* **ABOUT THIS TASK**:
Within the material below, find each line bearing the word "theme" and present it.
☆ ☆ ☆ ☆
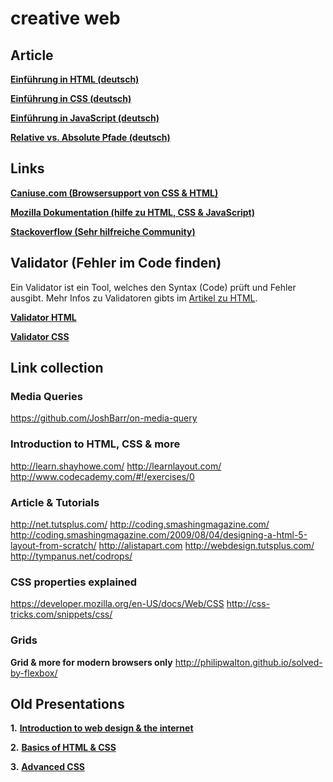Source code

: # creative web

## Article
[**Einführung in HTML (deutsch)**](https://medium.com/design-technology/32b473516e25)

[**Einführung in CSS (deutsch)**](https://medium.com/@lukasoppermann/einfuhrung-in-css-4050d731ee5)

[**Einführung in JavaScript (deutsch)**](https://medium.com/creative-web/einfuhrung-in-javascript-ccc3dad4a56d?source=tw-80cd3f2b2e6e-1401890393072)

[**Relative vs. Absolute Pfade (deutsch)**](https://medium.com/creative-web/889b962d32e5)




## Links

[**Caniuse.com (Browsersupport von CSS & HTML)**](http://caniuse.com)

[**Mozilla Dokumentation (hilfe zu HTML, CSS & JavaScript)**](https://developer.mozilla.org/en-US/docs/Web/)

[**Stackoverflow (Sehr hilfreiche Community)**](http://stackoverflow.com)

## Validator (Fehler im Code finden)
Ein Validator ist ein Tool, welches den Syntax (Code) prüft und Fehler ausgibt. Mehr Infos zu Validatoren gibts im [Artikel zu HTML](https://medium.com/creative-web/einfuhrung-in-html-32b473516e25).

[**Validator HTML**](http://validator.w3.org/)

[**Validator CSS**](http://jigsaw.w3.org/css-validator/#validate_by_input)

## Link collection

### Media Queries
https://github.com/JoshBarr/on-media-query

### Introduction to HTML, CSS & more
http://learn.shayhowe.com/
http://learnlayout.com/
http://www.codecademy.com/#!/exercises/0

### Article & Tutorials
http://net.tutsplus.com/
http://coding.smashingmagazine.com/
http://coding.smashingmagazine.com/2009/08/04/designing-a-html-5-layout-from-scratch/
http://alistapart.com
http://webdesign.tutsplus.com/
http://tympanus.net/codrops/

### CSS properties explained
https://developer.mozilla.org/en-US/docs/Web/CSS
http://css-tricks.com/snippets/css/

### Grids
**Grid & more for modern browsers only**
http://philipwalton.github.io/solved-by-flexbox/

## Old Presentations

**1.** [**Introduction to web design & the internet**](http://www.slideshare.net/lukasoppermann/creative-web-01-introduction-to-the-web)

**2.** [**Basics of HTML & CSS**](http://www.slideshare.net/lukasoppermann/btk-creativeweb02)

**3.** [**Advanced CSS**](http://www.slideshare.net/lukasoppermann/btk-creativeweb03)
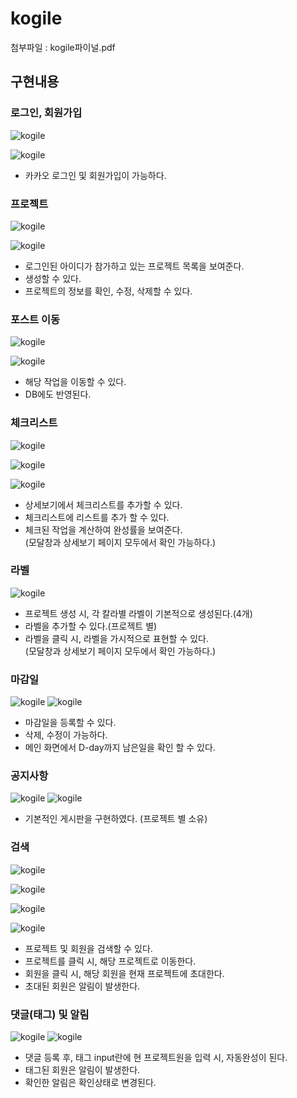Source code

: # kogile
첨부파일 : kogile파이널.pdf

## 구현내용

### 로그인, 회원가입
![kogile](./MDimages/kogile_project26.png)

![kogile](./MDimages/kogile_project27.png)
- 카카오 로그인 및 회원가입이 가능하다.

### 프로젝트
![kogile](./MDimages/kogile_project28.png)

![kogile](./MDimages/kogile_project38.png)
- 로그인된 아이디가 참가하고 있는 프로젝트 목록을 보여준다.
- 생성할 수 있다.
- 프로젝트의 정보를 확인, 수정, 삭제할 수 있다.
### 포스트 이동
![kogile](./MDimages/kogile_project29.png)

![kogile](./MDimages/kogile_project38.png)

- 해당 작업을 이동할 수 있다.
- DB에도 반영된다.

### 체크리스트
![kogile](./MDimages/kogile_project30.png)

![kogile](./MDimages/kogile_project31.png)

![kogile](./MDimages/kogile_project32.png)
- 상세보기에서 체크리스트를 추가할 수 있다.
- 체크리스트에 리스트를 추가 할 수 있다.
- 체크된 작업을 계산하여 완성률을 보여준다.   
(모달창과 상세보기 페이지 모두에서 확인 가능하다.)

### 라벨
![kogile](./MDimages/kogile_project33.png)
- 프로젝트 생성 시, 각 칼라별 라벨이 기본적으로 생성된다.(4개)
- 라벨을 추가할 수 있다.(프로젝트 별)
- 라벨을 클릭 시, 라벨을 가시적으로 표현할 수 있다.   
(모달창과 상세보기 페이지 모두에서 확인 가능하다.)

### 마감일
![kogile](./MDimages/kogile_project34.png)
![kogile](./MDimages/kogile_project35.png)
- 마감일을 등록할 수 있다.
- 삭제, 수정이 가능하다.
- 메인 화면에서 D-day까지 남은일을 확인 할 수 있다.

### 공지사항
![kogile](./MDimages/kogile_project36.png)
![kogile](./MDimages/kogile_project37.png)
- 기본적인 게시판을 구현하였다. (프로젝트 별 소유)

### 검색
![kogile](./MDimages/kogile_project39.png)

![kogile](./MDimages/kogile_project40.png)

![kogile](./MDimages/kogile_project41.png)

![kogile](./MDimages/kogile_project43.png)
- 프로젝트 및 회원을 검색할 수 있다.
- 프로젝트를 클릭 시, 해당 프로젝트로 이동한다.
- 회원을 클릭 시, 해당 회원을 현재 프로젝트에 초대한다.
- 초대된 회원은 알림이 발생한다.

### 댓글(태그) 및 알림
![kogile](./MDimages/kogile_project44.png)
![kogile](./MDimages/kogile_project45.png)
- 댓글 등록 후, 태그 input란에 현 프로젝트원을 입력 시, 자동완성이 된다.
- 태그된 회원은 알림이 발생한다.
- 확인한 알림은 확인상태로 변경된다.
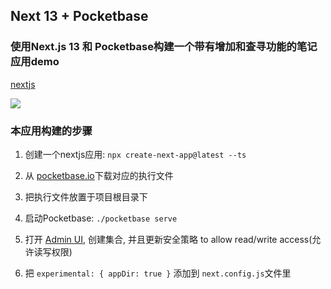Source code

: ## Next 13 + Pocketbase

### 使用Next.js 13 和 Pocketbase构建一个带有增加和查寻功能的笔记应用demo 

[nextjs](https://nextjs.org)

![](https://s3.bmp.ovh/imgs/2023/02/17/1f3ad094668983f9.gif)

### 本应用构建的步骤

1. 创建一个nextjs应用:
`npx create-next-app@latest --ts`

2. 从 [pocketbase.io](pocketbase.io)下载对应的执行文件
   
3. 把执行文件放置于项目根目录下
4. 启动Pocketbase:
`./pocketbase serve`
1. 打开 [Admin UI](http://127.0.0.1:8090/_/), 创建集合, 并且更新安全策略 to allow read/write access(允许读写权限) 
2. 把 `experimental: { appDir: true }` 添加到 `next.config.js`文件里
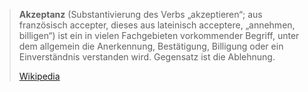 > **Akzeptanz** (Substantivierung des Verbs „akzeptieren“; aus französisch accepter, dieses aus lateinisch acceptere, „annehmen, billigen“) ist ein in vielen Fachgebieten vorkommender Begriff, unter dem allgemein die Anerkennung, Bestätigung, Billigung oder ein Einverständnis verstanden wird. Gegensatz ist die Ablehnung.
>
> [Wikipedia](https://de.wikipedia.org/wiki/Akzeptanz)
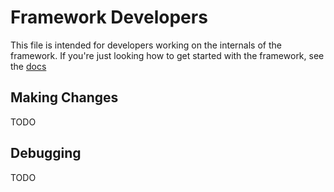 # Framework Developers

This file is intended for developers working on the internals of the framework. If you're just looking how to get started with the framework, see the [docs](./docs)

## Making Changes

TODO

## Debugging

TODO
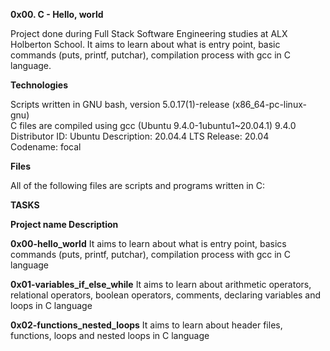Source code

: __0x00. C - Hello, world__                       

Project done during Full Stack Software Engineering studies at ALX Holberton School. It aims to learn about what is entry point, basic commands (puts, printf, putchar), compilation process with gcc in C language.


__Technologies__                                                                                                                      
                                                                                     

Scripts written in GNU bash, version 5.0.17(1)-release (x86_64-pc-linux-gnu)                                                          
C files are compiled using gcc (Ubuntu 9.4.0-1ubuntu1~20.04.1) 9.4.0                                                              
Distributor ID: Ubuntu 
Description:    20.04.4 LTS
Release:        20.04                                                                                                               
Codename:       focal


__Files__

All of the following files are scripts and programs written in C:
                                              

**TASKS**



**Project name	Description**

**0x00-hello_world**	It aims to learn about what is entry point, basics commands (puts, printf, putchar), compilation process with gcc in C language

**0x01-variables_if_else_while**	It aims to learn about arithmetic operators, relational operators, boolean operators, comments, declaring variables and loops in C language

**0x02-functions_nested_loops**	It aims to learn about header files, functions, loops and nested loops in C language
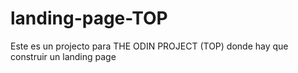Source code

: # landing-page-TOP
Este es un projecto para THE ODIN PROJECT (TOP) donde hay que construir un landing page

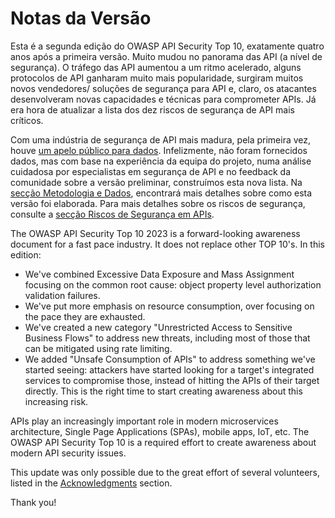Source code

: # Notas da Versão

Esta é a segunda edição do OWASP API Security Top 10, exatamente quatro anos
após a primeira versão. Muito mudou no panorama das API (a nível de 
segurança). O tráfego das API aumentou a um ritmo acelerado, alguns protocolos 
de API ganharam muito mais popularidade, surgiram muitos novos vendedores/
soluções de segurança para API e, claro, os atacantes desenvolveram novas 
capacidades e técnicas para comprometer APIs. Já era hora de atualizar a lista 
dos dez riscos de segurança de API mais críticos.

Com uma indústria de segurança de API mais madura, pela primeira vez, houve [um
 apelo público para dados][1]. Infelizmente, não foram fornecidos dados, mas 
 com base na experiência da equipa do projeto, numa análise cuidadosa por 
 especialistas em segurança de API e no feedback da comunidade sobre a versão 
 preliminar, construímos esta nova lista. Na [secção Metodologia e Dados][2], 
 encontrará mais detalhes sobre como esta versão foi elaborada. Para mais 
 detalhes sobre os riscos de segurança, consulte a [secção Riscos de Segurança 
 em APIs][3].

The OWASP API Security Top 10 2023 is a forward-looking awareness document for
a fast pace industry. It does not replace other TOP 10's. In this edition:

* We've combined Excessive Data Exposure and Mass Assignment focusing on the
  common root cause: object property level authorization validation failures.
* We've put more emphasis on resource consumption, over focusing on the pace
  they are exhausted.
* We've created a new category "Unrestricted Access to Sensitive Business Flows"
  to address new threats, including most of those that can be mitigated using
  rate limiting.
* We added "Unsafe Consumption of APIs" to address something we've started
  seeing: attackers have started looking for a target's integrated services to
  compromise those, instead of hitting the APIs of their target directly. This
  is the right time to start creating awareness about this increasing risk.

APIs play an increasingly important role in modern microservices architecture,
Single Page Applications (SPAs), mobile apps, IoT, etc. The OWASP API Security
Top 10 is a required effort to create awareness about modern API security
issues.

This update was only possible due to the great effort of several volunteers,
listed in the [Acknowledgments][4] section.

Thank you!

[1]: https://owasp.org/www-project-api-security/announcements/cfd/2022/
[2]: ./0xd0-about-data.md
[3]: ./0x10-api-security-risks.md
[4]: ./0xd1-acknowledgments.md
☆ ☆ ☆ ☆
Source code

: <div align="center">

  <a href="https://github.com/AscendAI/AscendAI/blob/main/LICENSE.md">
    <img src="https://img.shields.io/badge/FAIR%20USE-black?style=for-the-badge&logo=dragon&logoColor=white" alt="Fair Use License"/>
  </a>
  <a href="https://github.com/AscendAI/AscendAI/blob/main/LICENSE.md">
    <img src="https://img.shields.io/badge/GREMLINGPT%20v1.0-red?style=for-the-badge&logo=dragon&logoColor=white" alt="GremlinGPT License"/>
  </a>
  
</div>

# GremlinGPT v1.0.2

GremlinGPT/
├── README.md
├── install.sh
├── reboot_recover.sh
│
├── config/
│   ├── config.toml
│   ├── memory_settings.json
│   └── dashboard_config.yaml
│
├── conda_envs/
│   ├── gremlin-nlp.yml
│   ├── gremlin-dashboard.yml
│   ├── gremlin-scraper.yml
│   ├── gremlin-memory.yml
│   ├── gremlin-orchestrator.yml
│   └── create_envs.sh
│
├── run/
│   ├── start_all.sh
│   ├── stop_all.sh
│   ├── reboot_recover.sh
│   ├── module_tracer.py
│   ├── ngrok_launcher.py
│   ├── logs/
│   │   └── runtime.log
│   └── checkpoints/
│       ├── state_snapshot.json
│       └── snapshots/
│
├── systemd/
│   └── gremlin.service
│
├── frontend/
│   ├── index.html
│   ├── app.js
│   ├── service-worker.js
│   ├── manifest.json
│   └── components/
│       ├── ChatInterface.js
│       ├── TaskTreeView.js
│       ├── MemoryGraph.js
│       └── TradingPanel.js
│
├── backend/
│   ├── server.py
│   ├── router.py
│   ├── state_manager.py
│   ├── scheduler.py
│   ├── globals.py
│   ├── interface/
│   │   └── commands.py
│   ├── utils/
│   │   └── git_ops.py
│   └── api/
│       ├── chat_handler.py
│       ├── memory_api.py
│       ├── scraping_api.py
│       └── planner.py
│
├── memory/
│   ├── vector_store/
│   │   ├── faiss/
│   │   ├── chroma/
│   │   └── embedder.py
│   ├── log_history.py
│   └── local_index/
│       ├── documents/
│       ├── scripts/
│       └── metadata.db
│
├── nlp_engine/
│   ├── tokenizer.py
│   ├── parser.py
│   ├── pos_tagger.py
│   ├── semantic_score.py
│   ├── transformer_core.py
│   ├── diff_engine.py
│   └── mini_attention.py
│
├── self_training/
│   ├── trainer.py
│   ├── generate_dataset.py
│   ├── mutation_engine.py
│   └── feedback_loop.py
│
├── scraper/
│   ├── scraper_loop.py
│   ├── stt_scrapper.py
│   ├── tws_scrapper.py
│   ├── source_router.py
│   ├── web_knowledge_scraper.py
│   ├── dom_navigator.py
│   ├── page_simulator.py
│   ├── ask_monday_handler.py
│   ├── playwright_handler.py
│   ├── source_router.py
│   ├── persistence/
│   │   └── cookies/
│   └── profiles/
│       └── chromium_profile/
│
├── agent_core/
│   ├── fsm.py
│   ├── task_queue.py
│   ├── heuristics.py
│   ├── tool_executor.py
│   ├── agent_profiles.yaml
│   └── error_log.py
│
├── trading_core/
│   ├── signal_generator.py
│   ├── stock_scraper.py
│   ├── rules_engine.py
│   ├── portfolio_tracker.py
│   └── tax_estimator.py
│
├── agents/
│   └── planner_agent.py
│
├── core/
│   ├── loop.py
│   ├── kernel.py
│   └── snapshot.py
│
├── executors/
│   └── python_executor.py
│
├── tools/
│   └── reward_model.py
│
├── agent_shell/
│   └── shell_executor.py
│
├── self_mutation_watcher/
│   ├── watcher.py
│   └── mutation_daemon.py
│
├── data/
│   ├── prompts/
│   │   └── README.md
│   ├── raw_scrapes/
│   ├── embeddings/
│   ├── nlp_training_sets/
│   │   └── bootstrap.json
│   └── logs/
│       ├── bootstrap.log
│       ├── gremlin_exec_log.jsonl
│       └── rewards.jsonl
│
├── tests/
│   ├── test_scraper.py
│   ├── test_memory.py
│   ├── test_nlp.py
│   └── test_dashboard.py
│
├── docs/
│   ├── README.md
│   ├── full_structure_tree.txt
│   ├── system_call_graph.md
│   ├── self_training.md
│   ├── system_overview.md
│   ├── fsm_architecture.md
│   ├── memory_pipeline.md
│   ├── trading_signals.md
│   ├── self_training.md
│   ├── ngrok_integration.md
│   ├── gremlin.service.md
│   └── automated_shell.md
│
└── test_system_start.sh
☆ ☆ ☆ ☆
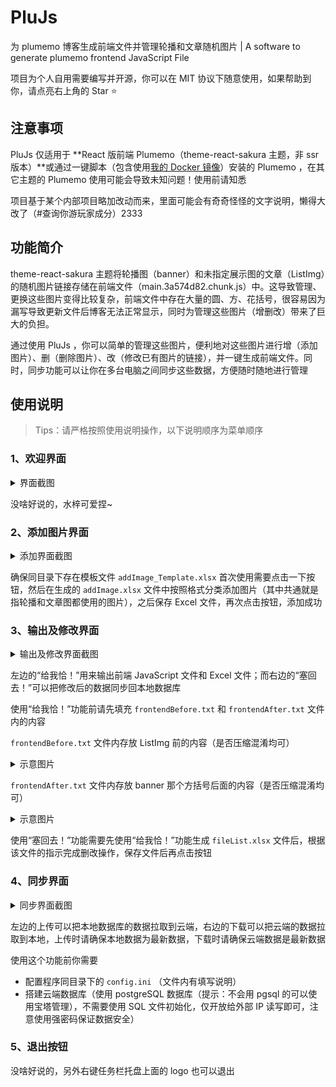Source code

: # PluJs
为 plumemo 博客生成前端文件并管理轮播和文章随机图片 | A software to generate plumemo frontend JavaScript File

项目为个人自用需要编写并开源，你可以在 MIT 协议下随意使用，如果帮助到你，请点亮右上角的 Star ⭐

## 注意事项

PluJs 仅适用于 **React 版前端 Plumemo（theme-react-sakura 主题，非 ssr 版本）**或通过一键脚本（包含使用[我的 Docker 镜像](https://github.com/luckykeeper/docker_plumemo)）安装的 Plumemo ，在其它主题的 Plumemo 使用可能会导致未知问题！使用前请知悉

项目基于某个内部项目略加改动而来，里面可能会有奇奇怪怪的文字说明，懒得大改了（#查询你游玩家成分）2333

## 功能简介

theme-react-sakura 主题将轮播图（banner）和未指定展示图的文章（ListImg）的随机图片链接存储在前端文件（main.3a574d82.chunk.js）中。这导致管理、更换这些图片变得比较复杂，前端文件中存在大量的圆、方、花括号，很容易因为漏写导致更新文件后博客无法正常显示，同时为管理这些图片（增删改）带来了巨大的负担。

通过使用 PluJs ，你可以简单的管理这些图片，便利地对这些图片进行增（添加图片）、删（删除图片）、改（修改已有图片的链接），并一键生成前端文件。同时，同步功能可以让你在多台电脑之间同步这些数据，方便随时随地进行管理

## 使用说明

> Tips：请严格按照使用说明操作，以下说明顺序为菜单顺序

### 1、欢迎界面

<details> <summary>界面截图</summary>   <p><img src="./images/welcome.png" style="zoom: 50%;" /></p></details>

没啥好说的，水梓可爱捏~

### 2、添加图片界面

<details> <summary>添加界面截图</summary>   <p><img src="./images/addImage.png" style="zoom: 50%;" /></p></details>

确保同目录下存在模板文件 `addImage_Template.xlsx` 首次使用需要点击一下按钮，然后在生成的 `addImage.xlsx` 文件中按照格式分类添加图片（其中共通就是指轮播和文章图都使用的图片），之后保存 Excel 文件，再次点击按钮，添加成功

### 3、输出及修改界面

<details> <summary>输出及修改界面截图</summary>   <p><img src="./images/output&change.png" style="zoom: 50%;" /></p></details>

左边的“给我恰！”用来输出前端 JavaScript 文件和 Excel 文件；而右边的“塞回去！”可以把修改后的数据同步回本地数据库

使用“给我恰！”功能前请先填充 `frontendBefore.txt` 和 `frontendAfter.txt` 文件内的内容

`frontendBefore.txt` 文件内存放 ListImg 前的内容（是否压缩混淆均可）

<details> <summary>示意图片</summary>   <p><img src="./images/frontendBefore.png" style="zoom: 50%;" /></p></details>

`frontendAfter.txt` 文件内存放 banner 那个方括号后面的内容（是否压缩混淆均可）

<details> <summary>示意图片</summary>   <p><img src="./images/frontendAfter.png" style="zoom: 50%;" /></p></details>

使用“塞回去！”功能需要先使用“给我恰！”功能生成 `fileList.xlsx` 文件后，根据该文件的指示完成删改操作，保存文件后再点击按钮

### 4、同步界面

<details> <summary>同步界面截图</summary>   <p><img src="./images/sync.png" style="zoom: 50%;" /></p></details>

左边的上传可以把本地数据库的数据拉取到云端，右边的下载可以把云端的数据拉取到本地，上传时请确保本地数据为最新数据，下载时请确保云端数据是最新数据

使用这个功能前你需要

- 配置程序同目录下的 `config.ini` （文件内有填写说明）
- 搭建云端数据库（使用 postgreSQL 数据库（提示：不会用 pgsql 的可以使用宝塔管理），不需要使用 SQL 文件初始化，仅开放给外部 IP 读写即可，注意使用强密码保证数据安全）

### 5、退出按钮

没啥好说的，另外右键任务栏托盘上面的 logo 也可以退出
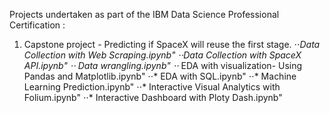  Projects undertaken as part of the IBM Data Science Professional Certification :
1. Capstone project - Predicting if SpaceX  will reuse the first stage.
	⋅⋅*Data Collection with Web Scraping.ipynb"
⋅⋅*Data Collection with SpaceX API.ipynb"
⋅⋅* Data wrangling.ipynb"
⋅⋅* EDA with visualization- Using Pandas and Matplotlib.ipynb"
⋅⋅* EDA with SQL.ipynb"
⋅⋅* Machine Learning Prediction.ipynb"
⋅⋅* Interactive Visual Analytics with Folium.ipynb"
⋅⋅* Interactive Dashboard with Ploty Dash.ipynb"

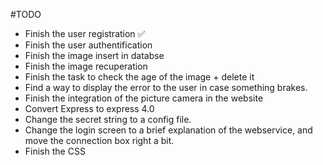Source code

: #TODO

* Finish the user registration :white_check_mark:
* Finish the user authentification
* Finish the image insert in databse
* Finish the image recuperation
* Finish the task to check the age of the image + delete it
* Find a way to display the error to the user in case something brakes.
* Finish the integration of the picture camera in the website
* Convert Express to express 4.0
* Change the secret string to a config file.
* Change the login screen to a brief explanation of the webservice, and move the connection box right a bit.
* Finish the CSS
☆ ☆ ☆ ☆
* **EXERCISE SOLUTION**:
PluJs 仅适用于 **React 版前端 Plumemo（theme-react-sakura 主题，非 ssr 版本）**或通过一键脚本（包含使用[我的 Docker 镜像](https://github.com/luckykeeper/docker_plumemo)）安装的 Plumemo ，在其它主题的 Plumemo 使用可能会导致未知问题！使用前请知悉
theme-react-sakura 主题将轮播图（banner）和未指定展示图的文章（ListImg）的随机图片链接存储在前端文件（main.3a574d82.chunk.js）中。这导致管理、更换这些图片变得比较复杂，前端文件中存在大量的圆、方、花括号，很容易因为漏写导致更新文件后博客无法正常显示，同时为管理这些图片（增删改）带来了巨大的负担。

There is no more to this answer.